» PROBLEM REQUIREMENTS
Where "easier" occurs in a line of the entries below, copy that line.

» INPUT
* * *
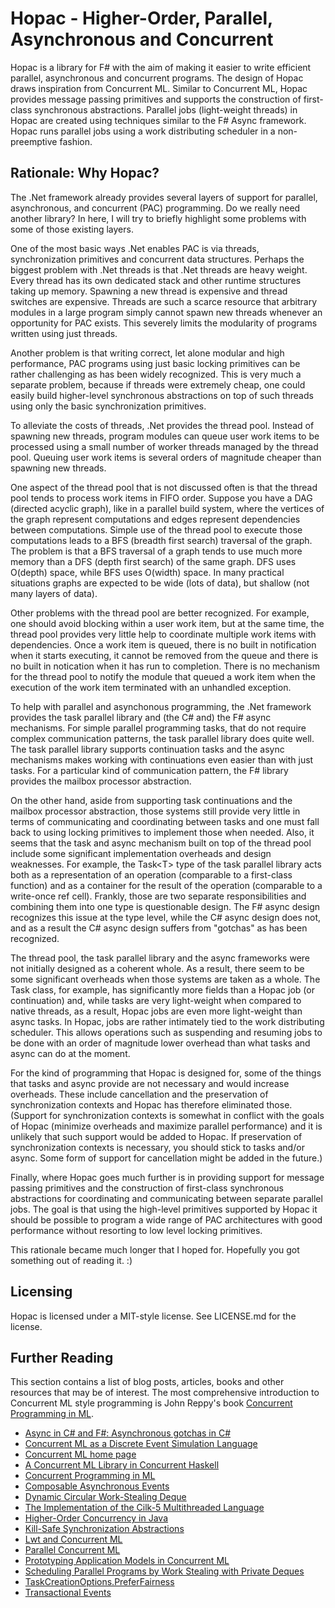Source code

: Hopac - Higher-Order, Parallel, Asynchronous and Concurrent
===========================================================

Hopac is a library for F# with the aim of making it easier to write efficient
parallel, asynchronous and concurrent programs.  The design of Hopac draws
inspiration from Concurrent ML.  Similar to Concurrent ML, Hopac provides
message passing primitives and supports the construction of first-class
synchronous abstractions.  Parallel jobs (light-weight threads) in Hopac are
created using techniques similar to the F# Async framework.  Hopac runs
parallel jobs using a work distributing scheduler in a non-preemptive fashion.

Rationale: Why Hopac?
---------------------

The .Net framework already provides several layers of support for parallel,
asynchronous, and concurrent (PAC) programming.  Do we really need another
library?  In here, I will try to briefly highlight some problems with some of
those existing layers.

One of the most basic ways .Net enables PAC is via threads, synchronization
primitives and concurrent data structures.  Perhaps the biggest problem with
.Net threads is that .Net threads are heavy weight.  Every thread has its own
dedicated stack and other runtime structures taking up memory.  Spawning a new
thread is expensive and thread switches are expensive.  Threads are such a
scarce resource that arbitrary modules in a large program simply cannot spawn
new threads whenever an opportunity for PAC exists.  This severely limits the
modularity of programs written using just threads.

Another problem is that writing correct, let alone modular and high
performance, PAC programs using just basic locking primitives can be rather
challenging as has been widely recognized.  This is very much a separate
problem, because if threads were extremely cheap, one could easily build
higher-level synchronous abstractions on top of such threads using only the
basic synchronization primitives.

To alleviate the costs of threads, .Net provides the thread pool.  Instead of
spawning new threads, program modules can queue user work items to be processed
using a small number of worker threads managed by the thread pool.  Queuing
user work items is several orders of magnitude cheaper than spawning new
threads.

One aspect of the thread pool that is not discussed often is that the thread
pool tends to process work items in FIFO order.  Suppose you have a DAG
(directed acyclic graph), like in a parallel build system, where the vertices
of the graph represent computations and edges represent dependencies between
computations.  Simple use of the thread pool to execute those computations
leads to a BFS (breadth first search) traversal of the graph.  The problem is
that a BFS traversal of a graph tends to use much more memory than a DFS
(depth first search) of the same graph.  DFS uses O(depth) space, while BFS
uses O(width) space.  In many practical situations graphs are expected to be
wide (lots of data), but shallow (not many layers of data).

Other problems with the thread pool are better recognized.  For example, one
should avoid blocking within a user work item, but at the same time, the thread
pool provides very little help to coordinate multiple work items with
dependencies.  Once a work item is queued, there is no built in notification
when it starts executing, it cannot be removed from the queue and there is no
built in notication when it has run to completion.  There is no mechanism for
the thread pool to notify the module that queued a work item when the execution
of the work item terminated with an unhandled exception.

To help with parallel and asynchonous programming, the .Net framework provides
the task parallel library and (the C# and) the F# async mechanisms.  For simple
parallel programming tasks, that do not require complex communication patterns,
the task parallel library does quite well.  The task parallel library supports
continuation tasks and the async mechanisms makes working with continuations
even easier than with just tasks.  For a particular kind of communication
pattern, the F# library provides the mailbox processor abstraction.

On the other hand, aside from supporting task continuations and the mailbox
processor abstraction, those systems still provide very little in terms of
communicating and coordinating between tasks and one must fall back to using
locking primitives to implement those when needed.  Also, it seems that the
task and async mechanism built on top of the thread pool include some
significant implementation overheads and design weaknesses.  For example, the
Task&lt;T&gt; type of the task parallel library acts both as a representation
of an operation (comparable to a first-class function) and as a container for
the result of the operation (comparable to a write-once ref cell).  Frankly,
those are two separate responsibilities and combining them into one type is
questionable design.  The F# async design recognizes this issue at the type
level, while the C# async design does not, and as a result the C# async design
suffers from "gotchas" as has been recognized.

The thread pool, the task parallel library and the async frameworks were not
initially designed as a coherent whole.  As a result, there seem to be some
significant overheads when those systems are taken as a whole.  The Task
class, for example, has significantly more fields than a Hopac job (or
continuation) and, while tasks are very light-weight when compared to native
threads, as a result, Hopac jobs are even more light-weight than async tasks.
In Hopac, jobs are rather intimately tied to the work distributing scheduler.
This allows operations such as suspending and resuming jobs to be done with
an order of magnitude lower overhead than what tasks and async can do at the
moment.

For the kind of programming that Hopac is designed for, some of the things that
tasks and async provide are not necessary and would increase overheads.  These
include cancellation and the preservation of synchronization contexts and Hopac
has therefore eliminated those.  (Support for synchronization contexts is
somewhat in conflict with the goals of Hopac (minimize overheads and maximize
parallel performance) and it is unlikely that such support would be added to
Hopac.  If preservation of synchronization contexts is necessary, you should
stick to tasks and/or async.  Some form of support for cancellation might be
added in the future.)

Finally, where Hopac goes much further is in providing support for message
passing primitives and the construction of first-class synchronous abstractions
for coordinating and communicating between separate parallel jobs.  The goal
is that using the high-level primitives supported by Hopac it should be
possible to program a wide range of PAC architectures with good performance
without resorting to low level locking primitives.

This rationale became much longer that I hoped for.  Hopefully you got
something out of reading it. :)

Licensing
---------

Hopac is licensed under a MIT-style license.  See LICENSE.md for the license.

Further Reading
---------------

This section contains a list of blog posts, articles, books and other resources
that may be of interest.  The most comprehensive introduction to Concurrent ML
style programming is John Reppy's book [Concurrent Programming in ML](http://www.cambridge.org/us/academic/subjects/computer-science/distributed-networked-and-mobile-computing/concurrent-programming-ml).

* [Async in C# and F#: Asynchronous gotchas in C#](http://tomasp.net/blog/csharp-async-gotchas.aspx/)
* [Concurrent ML as a Discrete Event Simulation Language](http://www.eecs.wsu.edu/~hauser/Publications/CMLSim.pdf)
* [Concurrent ML home page](http://cml.cs.uchicago.edu/)
* [A Concurrent ML Library in Concurrent Haskell](http://www.cs.umd.edu/~avik/projects/cmllch/)
* [Concurrent Programming in ML](http://www.cambridge.org/us/academic/subjects/computer-science/distributed-networked-and-mobile-computing/concurrent-programming-ml)
* [Composable Asynchronous Events](http://multimlton.cs.purdue.edu/mML/Publications_files/pldi11.pdf)
* [Dynamic Circular Work-Stealing Deque](http://citeseerx.ist.psu.edu/viewdoc/download?doi=10.1.1.170.1097&rep=rep1&type=pdf)
* [The Implementation of the Cilk-5 Multithreaded Language](http://supertech.csail.mit.edu/papers/cilk5.pdf)
* [Higher-Order Concurrency in Java](http://erikdemaine.org/papers/WoTUG20/)
* [Kill-Safe Synchronization Abstractions](http://www.cs.utah.edu/plt/publications/pldi04-ff.pdf)
* [Lwt and Concurrent ML](http://ambassadortothecomputers.blogspot.fi/2009/05/lwt-and-concurrent-ml.html)
* [Parallel Concurrent ML](http://manticore.cs.uchicago.edu/papers/icfp09-parallel-cml.pdf)
* [Prototyping Application Models in Concurrent ML](http://privatewww.essex.ac.uk/~fleum/typeinst.pdf)
* [Scheduling Parallel Programs by Work Stealing with Private Deques](http://chargueraud.org/research/2013/ppopp/full.pdf)
* [TaskCreationOptions.PreferFairness](http://blogs.msdn.com/b/pfxteam/archive/2009/07/07/9822857.aspx)
* [Transactional Events](http://www.cs.rit.edu/~mtf/research/tx-events/ICFP06/icfp06.pdf)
* * *
» SOLUTION
Hopac is a library for F# with the aim of making it easier to write efficient
even easier than with just tasks.  For a particular kind of communication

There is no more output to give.